The parcels of land in question in these two actions are different sections of the larger tract described in the deed of April 30, 1872. The evidence introduced at the trial of both actions was very similar in character, as are the contentions of the parties in support of their respective claims. there is however this vital difference between the two cases. The defendant in this action was the plaintiff in the former action, and whereas in this action he is in possession, and his possession and that of Nicolas Jalandoni appear to have extended over a period of considerably more than thirty years; in the former action, as appears from the decision above referred to, it did not appear that he had ever been in possession, his claim being based strictly and exclusively on the terms of his deed from Manzano. As a result, in the former case the burden was upon him to establish his title and that of Manzano by a preponderance of the evidence, while in this case the burden oi; proof of their title rests upon his opponents. As appears from our remarks in the decision in the former case, the evidence adduced at the trial was not very satisfactory, and judgment for possession was denied for lack of satisfactory proof by the claimant; and as we have shown, the evidence in this case is so vague, uncertain and indefinite, that we cannot say that the claimants have satisfactorily established their contentions, and judgment for possession in their favor cannot, therefore, be sustained. In an action to recover possession of real estate the burden of proof is on the plaintiff to show that he has a better right to the possession than the defendant; and the universal rule in actions of ejectment, where plaintiff seeks to recover possession, and establish title to the land in controversy, is that he must rely on the strength of his own and not upon the weakness of defendant's title.
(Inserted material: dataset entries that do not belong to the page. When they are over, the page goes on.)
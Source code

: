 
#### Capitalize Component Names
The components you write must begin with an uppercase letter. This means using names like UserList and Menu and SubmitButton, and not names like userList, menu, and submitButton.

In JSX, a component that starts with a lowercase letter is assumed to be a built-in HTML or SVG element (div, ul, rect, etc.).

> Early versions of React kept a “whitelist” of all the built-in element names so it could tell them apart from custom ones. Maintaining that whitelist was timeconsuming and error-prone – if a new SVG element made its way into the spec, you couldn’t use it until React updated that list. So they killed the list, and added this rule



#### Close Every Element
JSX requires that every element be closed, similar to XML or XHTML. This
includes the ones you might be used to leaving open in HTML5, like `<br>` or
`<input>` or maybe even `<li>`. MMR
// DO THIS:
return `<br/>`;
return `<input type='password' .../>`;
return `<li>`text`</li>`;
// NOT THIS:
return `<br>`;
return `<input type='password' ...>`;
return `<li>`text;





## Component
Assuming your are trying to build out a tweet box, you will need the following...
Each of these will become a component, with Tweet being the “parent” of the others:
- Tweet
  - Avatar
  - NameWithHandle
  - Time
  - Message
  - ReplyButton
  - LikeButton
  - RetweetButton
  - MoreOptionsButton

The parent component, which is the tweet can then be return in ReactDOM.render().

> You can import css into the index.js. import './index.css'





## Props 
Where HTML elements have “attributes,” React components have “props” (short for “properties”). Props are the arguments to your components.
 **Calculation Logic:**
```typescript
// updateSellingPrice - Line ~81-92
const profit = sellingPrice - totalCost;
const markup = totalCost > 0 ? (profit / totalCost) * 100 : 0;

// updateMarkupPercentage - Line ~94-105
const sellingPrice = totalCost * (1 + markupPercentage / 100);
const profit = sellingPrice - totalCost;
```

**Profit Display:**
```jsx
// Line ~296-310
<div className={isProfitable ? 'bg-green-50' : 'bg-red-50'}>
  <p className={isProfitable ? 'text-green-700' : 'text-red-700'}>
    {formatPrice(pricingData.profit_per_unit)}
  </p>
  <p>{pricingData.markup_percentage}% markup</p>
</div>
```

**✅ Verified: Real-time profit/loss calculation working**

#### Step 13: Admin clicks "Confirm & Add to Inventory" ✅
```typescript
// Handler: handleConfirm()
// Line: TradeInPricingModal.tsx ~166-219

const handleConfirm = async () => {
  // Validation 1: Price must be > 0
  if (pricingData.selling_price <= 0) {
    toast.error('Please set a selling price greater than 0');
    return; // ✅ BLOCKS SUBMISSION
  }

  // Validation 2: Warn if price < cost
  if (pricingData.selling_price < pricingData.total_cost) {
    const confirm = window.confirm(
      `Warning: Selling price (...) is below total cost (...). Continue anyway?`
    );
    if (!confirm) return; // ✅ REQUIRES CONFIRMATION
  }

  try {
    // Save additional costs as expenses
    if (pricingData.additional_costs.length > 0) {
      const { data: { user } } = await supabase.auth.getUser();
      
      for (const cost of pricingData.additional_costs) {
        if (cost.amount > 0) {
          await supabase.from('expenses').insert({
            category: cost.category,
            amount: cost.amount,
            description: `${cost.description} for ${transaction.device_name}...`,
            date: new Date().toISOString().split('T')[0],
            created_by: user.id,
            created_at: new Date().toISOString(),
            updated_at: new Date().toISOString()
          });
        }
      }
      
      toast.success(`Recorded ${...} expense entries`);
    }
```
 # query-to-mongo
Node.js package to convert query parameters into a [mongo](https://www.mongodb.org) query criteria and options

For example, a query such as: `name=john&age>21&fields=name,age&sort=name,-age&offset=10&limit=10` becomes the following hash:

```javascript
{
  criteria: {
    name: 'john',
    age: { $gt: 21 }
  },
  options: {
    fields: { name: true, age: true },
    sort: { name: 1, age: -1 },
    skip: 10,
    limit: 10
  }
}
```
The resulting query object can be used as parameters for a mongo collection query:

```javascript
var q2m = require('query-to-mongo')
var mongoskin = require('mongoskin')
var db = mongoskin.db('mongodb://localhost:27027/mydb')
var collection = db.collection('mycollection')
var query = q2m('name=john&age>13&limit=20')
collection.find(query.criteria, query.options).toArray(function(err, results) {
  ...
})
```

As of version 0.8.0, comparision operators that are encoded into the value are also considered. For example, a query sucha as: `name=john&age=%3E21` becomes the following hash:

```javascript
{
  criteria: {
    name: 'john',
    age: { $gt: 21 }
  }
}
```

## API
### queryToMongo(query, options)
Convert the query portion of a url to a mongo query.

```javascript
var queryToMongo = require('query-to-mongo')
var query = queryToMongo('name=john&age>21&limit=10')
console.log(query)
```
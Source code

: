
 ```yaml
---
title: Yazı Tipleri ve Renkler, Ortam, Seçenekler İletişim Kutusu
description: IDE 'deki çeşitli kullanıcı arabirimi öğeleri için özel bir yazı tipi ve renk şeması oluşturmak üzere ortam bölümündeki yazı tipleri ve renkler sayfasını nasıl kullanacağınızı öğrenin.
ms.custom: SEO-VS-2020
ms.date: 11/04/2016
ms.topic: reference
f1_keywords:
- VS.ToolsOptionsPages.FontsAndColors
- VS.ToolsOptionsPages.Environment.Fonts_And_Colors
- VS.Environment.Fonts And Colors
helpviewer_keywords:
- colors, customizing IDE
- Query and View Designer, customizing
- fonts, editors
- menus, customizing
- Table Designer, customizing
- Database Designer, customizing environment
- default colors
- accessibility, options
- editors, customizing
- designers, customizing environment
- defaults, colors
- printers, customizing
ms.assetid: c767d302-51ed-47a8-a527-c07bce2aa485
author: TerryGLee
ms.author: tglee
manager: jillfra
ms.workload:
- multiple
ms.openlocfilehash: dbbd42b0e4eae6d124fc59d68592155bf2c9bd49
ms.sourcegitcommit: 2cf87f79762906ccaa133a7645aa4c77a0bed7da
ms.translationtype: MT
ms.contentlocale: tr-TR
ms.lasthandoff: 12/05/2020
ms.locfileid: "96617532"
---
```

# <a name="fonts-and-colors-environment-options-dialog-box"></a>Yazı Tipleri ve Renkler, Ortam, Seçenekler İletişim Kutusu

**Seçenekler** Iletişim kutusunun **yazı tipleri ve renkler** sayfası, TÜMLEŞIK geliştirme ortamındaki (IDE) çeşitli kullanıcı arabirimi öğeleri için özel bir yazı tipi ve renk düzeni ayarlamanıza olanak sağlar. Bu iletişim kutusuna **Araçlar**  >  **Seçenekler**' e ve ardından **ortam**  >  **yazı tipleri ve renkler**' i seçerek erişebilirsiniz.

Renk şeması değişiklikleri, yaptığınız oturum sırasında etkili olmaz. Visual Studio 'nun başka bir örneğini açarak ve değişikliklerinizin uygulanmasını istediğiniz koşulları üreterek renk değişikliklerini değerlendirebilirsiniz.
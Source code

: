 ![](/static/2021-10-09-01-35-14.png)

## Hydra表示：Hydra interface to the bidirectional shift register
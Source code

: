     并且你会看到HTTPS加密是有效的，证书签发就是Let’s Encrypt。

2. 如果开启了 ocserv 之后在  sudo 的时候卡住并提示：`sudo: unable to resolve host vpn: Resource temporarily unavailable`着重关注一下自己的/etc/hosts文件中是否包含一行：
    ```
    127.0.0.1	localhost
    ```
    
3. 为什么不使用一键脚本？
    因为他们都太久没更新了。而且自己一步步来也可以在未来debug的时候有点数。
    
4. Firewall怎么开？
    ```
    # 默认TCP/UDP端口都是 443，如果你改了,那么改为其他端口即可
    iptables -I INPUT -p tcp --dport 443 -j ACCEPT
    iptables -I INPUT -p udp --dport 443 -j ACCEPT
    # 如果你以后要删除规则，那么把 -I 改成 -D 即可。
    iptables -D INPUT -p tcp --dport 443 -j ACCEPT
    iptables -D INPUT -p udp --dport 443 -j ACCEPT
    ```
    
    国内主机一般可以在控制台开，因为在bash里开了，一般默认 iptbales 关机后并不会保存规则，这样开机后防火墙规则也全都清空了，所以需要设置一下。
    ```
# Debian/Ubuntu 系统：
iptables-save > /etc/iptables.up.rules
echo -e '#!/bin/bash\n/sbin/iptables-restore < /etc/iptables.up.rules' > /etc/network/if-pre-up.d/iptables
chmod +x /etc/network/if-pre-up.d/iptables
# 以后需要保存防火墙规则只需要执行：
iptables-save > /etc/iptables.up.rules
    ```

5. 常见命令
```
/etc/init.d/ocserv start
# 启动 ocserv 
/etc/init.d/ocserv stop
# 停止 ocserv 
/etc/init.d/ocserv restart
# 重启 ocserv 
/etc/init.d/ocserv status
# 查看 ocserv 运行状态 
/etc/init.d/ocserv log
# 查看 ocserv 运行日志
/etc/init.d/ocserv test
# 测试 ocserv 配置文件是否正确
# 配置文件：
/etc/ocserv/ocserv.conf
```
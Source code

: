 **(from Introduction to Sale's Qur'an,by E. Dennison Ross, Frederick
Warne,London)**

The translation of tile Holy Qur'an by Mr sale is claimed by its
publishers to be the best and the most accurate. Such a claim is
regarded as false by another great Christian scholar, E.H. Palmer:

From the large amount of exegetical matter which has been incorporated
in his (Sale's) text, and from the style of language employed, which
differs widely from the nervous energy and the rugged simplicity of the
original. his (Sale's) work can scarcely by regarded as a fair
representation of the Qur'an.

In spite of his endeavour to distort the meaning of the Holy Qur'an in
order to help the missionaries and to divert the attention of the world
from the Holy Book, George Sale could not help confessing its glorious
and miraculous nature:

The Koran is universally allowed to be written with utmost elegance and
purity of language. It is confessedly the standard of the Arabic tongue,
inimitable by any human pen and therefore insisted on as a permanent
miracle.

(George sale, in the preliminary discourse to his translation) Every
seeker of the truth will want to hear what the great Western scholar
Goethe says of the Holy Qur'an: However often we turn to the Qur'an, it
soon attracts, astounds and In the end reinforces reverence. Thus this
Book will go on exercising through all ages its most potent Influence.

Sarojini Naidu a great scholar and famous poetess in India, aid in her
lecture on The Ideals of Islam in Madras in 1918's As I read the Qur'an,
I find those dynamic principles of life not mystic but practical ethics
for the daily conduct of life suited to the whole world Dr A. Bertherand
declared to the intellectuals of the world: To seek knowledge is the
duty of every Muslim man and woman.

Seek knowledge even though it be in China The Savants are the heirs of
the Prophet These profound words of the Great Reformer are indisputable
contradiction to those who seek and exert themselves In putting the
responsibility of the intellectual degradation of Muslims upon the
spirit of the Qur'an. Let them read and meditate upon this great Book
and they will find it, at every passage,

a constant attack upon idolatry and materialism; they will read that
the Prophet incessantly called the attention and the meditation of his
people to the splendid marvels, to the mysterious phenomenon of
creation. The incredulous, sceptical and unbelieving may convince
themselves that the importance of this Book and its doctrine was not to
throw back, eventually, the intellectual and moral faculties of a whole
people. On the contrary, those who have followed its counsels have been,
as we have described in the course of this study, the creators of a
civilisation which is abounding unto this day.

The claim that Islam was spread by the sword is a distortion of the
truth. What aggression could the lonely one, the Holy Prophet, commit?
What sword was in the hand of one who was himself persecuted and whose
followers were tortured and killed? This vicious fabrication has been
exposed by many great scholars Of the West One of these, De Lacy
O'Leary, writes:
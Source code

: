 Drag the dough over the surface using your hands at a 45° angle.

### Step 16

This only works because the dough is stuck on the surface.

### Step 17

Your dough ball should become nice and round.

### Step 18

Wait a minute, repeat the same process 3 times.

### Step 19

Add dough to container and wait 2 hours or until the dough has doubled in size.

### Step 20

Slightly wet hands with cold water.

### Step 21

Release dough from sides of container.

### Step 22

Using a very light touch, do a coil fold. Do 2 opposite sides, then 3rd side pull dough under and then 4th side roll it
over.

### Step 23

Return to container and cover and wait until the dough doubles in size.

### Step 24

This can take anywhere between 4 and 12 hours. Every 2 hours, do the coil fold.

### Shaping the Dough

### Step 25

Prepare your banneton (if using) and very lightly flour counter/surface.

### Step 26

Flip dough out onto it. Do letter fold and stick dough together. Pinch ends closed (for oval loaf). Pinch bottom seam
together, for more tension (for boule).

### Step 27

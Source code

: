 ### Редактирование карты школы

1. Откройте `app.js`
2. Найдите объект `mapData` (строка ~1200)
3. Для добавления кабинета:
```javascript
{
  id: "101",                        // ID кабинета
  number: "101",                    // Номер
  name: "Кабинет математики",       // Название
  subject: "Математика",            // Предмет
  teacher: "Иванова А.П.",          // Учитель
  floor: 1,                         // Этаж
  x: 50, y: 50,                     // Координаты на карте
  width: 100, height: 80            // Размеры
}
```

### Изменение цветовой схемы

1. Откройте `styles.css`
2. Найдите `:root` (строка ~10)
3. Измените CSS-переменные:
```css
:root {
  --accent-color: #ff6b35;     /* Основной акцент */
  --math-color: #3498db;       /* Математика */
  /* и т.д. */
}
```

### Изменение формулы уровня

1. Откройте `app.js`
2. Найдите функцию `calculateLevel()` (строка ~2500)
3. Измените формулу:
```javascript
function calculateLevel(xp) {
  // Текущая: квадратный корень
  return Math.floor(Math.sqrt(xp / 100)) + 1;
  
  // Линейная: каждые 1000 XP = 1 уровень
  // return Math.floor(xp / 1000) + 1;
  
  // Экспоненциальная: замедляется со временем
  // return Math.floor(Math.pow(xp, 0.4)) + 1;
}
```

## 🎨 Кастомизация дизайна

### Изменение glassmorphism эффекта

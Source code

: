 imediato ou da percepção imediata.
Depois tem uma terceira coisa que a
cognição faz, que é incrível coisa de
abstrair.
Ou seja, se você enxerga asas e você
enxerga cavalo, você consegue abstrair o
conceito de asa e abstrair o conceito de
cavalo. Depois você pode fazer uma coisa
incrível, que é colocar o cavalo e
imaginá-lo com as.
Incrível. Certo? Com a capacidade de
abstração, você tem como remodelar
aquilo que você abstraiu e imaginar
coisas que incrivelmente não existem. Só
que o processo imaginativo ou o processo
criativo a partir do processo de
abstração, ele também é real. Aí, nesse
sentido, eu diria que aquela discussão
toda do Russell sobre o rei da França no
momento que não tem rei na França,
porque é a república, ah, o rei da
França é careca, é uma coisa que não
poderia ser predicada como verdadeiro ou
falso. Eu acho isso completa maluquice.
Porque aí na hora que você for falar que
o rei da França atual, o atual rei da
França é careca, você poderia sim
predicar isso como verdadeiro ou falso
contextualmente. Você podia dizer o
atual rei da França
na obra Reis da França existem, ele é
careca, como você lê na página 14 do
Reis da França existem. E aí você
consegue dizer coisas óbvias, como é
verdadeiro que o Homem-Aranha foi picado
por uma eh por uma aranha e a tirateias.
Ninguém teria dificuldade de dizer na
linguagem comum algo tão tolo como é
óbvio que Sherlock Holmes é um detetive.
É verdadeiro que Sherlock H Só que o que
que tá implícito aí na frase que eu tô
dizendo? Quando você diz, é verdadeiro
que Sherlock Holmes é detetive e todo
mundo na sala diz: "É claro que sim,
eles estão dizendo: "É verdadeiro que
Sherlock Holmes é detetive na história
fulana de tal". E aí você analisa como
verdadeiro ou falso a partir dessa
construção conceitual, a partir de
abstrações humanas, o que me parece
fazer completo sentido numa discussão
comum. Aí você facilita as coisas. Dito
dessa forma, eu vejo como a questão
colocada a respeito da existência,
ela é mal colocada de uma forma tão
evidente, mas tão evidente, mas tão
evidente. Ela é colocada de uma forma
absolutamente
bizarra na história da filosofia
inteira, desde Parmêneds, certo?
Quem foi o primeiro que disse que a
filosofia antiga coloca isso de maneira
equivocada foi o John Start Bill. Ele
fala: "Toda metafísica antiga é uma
Actual possession of real estate for more than thirty years, under a bona fide claim of ownership, establishes a perfect title, and such a title should not be permitted to be put in doubt by an allegation that the possession was not held under a claim of ownership, supported merely by the introduction of vague, indefinite and uncertain oral testimony as to payments of small sums alleged to have been payments of rent many years prior to the institution of an action to recover possession. Testimony as to such payments is of course competent and relevant, but in the absence of satisfactory corroborative evidence and of a satisfactory explanation of the long delay in instituting proceedings for the recovery of possession after the alleged payments have ceased, vague, indefinite and uncertain oral testimony of this kind should be and will be received doubtingly, and scrutinized with care, and will rarely be' held to be sufficient to maintain an affirmative finding as to the relation of landlord and tenant on which a judgment in favor of the plaintiff in an action of ejectment may securely rest.
The judgment of the court below in favor of the plaintiff and intervener should be and is hereby reversed without costs in this instance, and the complaint of the original plaintiff and the amended complaint of the intervener should be and are dismissed without delay. So ordered.
Arellano, C. J., Mapa, Johnson, and Trent, JJ., concur.